Instructions for the task
Give back the whole listing verbatim, printing none of its pictures.

Input data

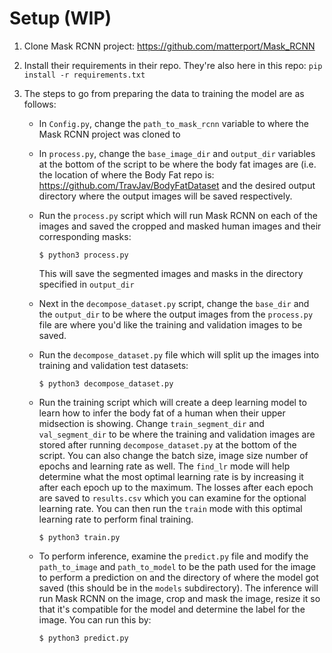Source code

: # Setup (WIP)

1. Clone Mask RCNN project: https://github.com/matterport/Mask_RCNN
2. Install their requirements in their repo.  They're also here in this repo:
    `pip install -r requirements.txt`
3. The steps to go from preparing the data to training the model are as follows:

    * In `Config.py`, change the `path_to_mask_rcnn` variable to where the Mask
      RCNN project was cloned to
    * In `process.py`, change the `base_image_dir` and `output_dir` variables at
      the bottom of the script to be where the body fat images are (i.e. the location
      of where the Body Fat repo is: https://github.com/TravJav/BodyFatDataset and
      the desired output directory where the output images will be saved respectively.
    * Run the `process.py` script which will run Mask RCNN on each of the images
      and saved the cropped and masked human images and their corresponding masks:
     
          $ python3 process.py

      This will save the segmented images and masks in the directory specified in
      `output_dir`
    * Next in the `decompose_dataset.py` script, change the `base_dir` and the
      `output_dir` to be where the output images from the `process.py` file are
      where you'd like the training and validation images to be saved.
    * Run the `decompose_dataset.py` file which will split up the images into
      training and validation test datasets:

          $ python3 decompose_dataset.py
    * Run the training script which will create a deep learning model to learn
      how to infer the body fat of a human when their upper midsection is showing.
      Change `train_segment_dir` and `val_segment_dir` to be where the training
      and validation images are stored after running `decompose_dataset.py` at
      the bottom of the script.  You can also change the batch size, image size
      number of epochs and learning rate as well.  The `find_lr` mode will help
      determine what the most optimal learning rate is by increasing it after
      each epoch up to the maximum.  The losses after each epoch are saved
      to `results.csv` which you can examine for the optional learning rate.
      You can then run the `train` mode with this optimal learning rate to
      perform final training.

          $ python3 train.py
    * To perform inference, examine the `predict.py` file and modify
      the `path_to_image` and `path_to_model` to be the path used for
      the image to perform a prediction on and the directory of where
      the model got saved (this should be in the `models` subdirectory).
      The inference will run Mask RCNN on the image, crop and mask
      the image, resize it so that it's compatible for the model and
      determine the label for the image.  You can run this by:
      
          $ python3 predict.py

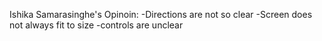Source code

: Ishika Samarasinghe's Opinoin:
-Directions are not so clear
-Screen does not always fit to size 
-controls are unclear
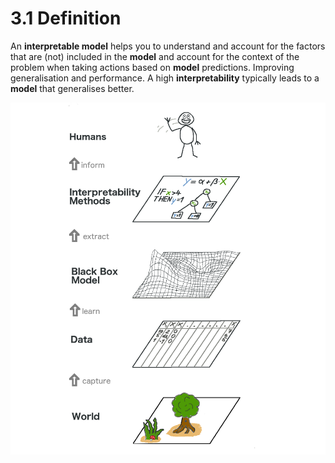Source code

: # 3.1 Definition

 An **interpretable model** helps you to understand and account for the factors that are \(not\) included in the **model** and account for the context of the problem when taking actions based on **model** predictions. Improving generalisation and performance. A high **interpretability** typically leads to a **model** that generalises better.

![Flow for an Interpretable Models](../.gitbook/assets/image%20%2814%29.png)

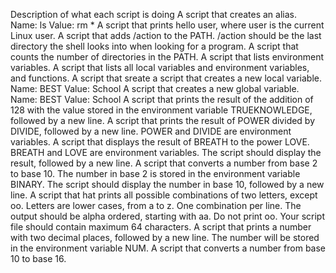 Description of what each script is doing
A script that creates an alias. Name: ls Value: rm *
A script that prints hello user, where user is the current Linux user.
A script that adds /action to the PATH. /action should be the last directory the shell looks into when looking for a program.
A script that counts the number of directories in the PATH.
A script that lists environment variables.
A script that lists all local variables and environment variables, and functions.
A script that sreate a script that creates a new local variable. Name: BEST Value: School
A script that creates a new global variable. Name: BEST Value: School
A script that prints the result of the addition of 128 with the value stored in the environment variable TRUEKNOWLEDGE, followed by a new line.
A script that prints the result of POWER divided by DIVIDE, followed by a new line. POWER and DIVIDE are environment variables.
A script that displays the result of BREATH to the power LOVE. BREATH and LOVE are environment variables. The script should display the result, followed by a new line.
A script that converts a number from base 2 to base 10. The number in base 2 is stored in the environment variable BINARY. The script should display the number in base 10, followed by a new line.
A script that hat prints all possible combinations of two letters, except oo.
Letters are lower cases, from a to z. One combination per line. The output should be alpha ordered, starting with aa. Do not print oo. Your script file should contain maximum 64 characters.
A script that prints a number with two decimal places, followed by a new line. The number will be stored in the environment variable NUM.
A script that converts a number from base 10 to base 16.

Reply to the task
Source code

: # Setup (WIP)

1. Clone Mask RCNN project: https://github.com/matterport/Mask_RCNN
2. Install their requirements in their repo.  They're also here in this repo:
    `pip install -r requirements.txt`
3. The steps to go from preparing the data to training the model are as follows:

    * In `Config.py`, change the `path_to_mask_rcnn` variable to where the Mask
      RCNN project was cloned to
    * In `process.py`, change the `base_image_dir` and `output_dir` variables at
      the bottom of the script to be where the body fat images are (i.e. the location
      of where the Body Fat repo is: https://github.com/TravJav/BodyFatDataset and
      the desired output directory where the output images will be saved respectively.
    * Run the `process.py` script which will run Mask RCNN on each of the images
      and saved the cropped and masked human images and their corresponding masks:
     
          $ python3 process.py

      This will save the segmented images and masks in the directory specified in
      `output_dir`
    * Next in the `decompose_dataset.py` script, change the `base_dir` and the
      `output_dir` to be where the output images from the `process.py` file are
      where you'd like the training and validation images to be saved.
    * Run the `decompose_dataset.py` file which will split up the images into
      training and validation test datasets:

          $ python3 decompose_dataset.py
    * Run the training script which will create a deep learning model to learn
      how to infer the body fat of a human when their upper midsection is showing.
      Change `train_segment_dir` and `val_segment_dir` to be where the training
      and validation images are stored after running `decompose_dataset.py` at
      the bottom of the script.  You can also change the batch size, image size
      number of epochs and learning rate as well.  The `find_lr` mode will help
      determine what the most optimal learning rate is by increasing it after
      each epoch up to the maximum.  The losses after each epoch are saved
      to `results.csv` which you can examine for the optional learning rate.
      You can then run the `train` mode with this optimal learning rate to
      perform final training.

          $ python3 train.py
    * To perform inference, examine the `predict.py` file and modify
      the `path_to_image` and `path_to_model` to be the path used for
      the image to perform a prediction on and the directory of where
      the model got saved (this should be in the `models` subdirectory).
      The inference will run Mask RCNN on the image, crop and mask
      the image, resize it so that it's compatible for the model and
      determine the label for the image.  You can run this by:
      
          $ python3 predict.py

Source code

: Ishika Samarasinghe's Opinoin:
-Directions are not so clear
-Screen does not always fit to size 
-controls are unclear
Source code

: # 3.1 Definition

 An **interpretable model** helps you to understand and account for the factors that are \(not\) included in the **model** and account for the context of the problem when taking actions based on **model** predictions. Improving generalisation and performance. A high **interpretability** typically leads to a **model** that generalises better.

![Flow for an Interpretable Models](../.gitbook/assets/image%20%2814%29.png)

 Description of what each script is doing
A script that creates an alias. Name: ls Value: rm *
A script that prints hello user, where user is the current Linux user.
A script that adds /action to the PATH. /action should be the last directory the shell looks into when looking for a program.
A script that counts the number of directories in the PATH.
A script that lists environment variables.
A script that lists all local variables and environment variables, and functions.
A script that sreate a script that creates a new local variable. Name: BEST Value: School
A script that creates a new global variable. Name: BEST Value: School
A script that prints the result of the addition of 128 with the value stored in the environment variable TRUEKNOWLEDGE, followed by a new line.
A script that prints the result of POWER divided by DIVIDE, followed by a new line. POWER and DIVIDE are environment variables.
A script that displays the result of BREATH to the power LOVE. BREATH and LOVE are environment variables. The script should display the result, followed by a new line.
A script that converts a number from base 2 to base 10. The number in base 2 is stored in the environment variable BINARY. The script should display the number in base 10, followed by a new line.
A script that hat prints all possible combinations of two letters, except oo.
Letters are lower cases, from a to z. One combination per line. The output should be alpha ordered, starting with aa. Do not print oo. Your script file should contain maximum 64 characters.
A script that prints a number with two decimal places, followed by a new line. The number will be stored in the environment variable NUM.
A script that converts a number from base 10 to base 16.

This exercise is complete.